Al-Sadr needs to ally with other blocs to achieve a simple majority, ie 165 seats (50 + 1), to pass the next government.
On Monday, the Iraqi Electoral Commission completed the announcement of the preliminary results of the legislative elections in all governorates of the country, which showed the progress of the Sadrist movement.
The Independent High Electoral Commission in Iraq also announced that the results of the manual counting and sorting matched the electronic ones, and the head of the commission, Jalil Adnan Khalaf, said that the commission would start receiving appeals from today, Tuesday, for a period of 3 days.
The final results are scheduled to be announced two weeks later, after the appeals are decided within 10 days, according to Khalaf.
The Electoral Commission published the names of the winners on its website, without indicating the political blocs to which they belong.
For his part, the leader of the Sadrist movement in Iraq, Muqtada al-Sadr, stressed that “there is no sharing of power at the expense of the people.”

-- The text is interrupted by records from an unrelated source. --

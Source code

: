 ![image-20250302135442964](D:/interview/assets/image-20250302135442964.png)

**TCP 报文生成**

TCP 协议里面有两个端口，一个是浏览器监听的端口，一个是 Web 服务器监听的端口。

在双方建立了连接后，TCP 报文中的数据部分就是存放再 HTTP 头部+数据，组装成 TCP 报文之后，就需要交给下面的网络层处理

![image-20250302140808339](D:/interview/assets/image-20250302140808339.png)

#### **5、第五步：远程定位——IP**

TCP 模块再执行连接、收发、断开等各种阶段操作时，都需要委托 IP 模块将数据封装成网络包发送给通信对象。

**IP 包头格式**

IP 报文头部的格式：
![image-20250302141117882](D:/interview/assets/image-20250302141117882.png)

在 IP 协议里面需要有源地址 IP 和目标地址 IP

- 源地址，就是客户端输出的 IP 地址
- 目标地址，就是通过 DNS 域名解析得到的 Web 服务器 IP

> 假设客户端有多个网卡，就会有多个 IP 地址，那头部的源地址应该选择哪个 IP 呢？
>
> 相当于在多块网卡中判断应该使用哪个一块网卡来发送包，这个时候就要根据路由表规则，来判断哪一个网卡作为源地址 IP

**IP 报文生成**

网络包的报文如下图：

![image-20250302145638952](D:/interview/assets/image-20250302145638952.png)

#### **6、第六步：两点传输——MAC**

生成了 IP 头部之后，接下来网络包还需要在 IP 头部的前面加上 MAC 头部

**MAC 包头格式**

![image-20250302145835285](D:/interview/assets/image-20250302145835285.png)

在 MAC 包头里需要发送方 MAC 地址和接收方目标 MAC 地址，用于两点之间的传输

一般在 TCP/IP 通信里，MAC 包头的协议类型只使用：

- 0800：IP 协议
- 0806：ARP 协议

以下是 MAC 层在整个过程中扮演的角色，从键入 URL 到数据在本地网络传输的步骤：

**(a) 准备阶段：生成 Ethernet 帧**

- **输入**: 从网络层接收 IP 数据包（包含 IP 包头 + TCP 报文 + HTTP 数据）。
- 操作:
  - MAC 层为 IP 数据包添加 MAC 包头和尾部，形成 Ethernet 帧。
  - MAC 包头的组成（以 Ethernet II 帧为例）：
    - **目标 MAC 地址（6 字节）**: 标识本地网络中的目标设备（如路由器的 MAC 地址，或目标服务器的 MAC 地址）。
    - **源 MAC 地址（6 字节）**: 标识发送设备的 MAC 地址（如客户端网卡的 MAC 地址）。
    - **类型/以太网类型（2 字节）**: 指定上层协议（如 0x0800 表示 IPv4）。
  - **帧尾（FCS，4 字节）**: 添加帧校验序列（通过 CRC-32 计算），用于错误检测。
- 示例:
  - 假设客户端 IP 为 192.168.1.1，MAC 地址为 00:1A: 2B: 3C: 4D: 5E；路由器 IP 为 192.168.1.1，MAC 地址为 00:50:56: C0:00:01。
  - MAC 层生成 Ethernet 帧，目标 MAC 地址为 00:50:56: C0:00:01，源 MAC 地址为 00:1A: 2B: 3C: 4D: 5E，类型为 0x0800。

He added, during a televised speech after the announcement of the preliminary results of the elections, that any interference in Iraqi affairs will have a diplomatic and perhaps popular response, according to him. He also demanded the confiscation of arms in the hands of the state.
Al-Sadr said, “Praise be to God, who cherished the reform with its largest bloc, an Iraqi bloc, neither eastern nor western,” in reference to his bloc’s leadership and independence from both Iran and the United States.
Al-Sadr sent a message of reassurance to the US embassy in the capital, Baghdad, which has been subjected to repeated missile attacks for months, saying, “All embassies are welcome unless they interfere in Iraqi affairs and form the government.”
Al-Sadr’s alliance had previously issued the results of the last parliamentary elections in 2018, but it was unable to form a coalition that would allow it to form a government, so it was formed among all the winning blocs, and positions were distributed to the main components, according to the accepted principle of quotas.
The Electoral Commission announced that the results of the manual counting and the electronic count matched, and said that the initial participation rate in the elections that took place on Sunday amounted to 41%, the lowest since 2005, according to the Anatolia News Agency.
Al-Jazeera correspondent reported that the lowest participation rate in the elections was recorded in the capital, Baghdad, where it did not exceed 32%, while the highest participation rate was recorded in Dohuk Governorate in the Kurdistan region, which amounted to 54%.
Salah al-Din governorate in the north of the country came in second place, with a percentage of 48%, according to the Electoral Commission.
More than 3,200 candidates representing 21 alliances and 109 parties, along with independents, competed in these elections to win 329 seats in Parliament.
Sunday’s elections came a year ahead of their scheduled date after widespread protests in Iraq, starting in early October 2019 and lasting for more than a year, and overthrowing the previous government, led by Adel Abdul-Mahdi, in late 2019.
The protesters denounced the influential political class accused of corruption and dependency on the outside, and demanded political reforms, starting with the abolition of the quota system based on the distribution of positions among the main components, namely Shiites, Sunnis and Kurds.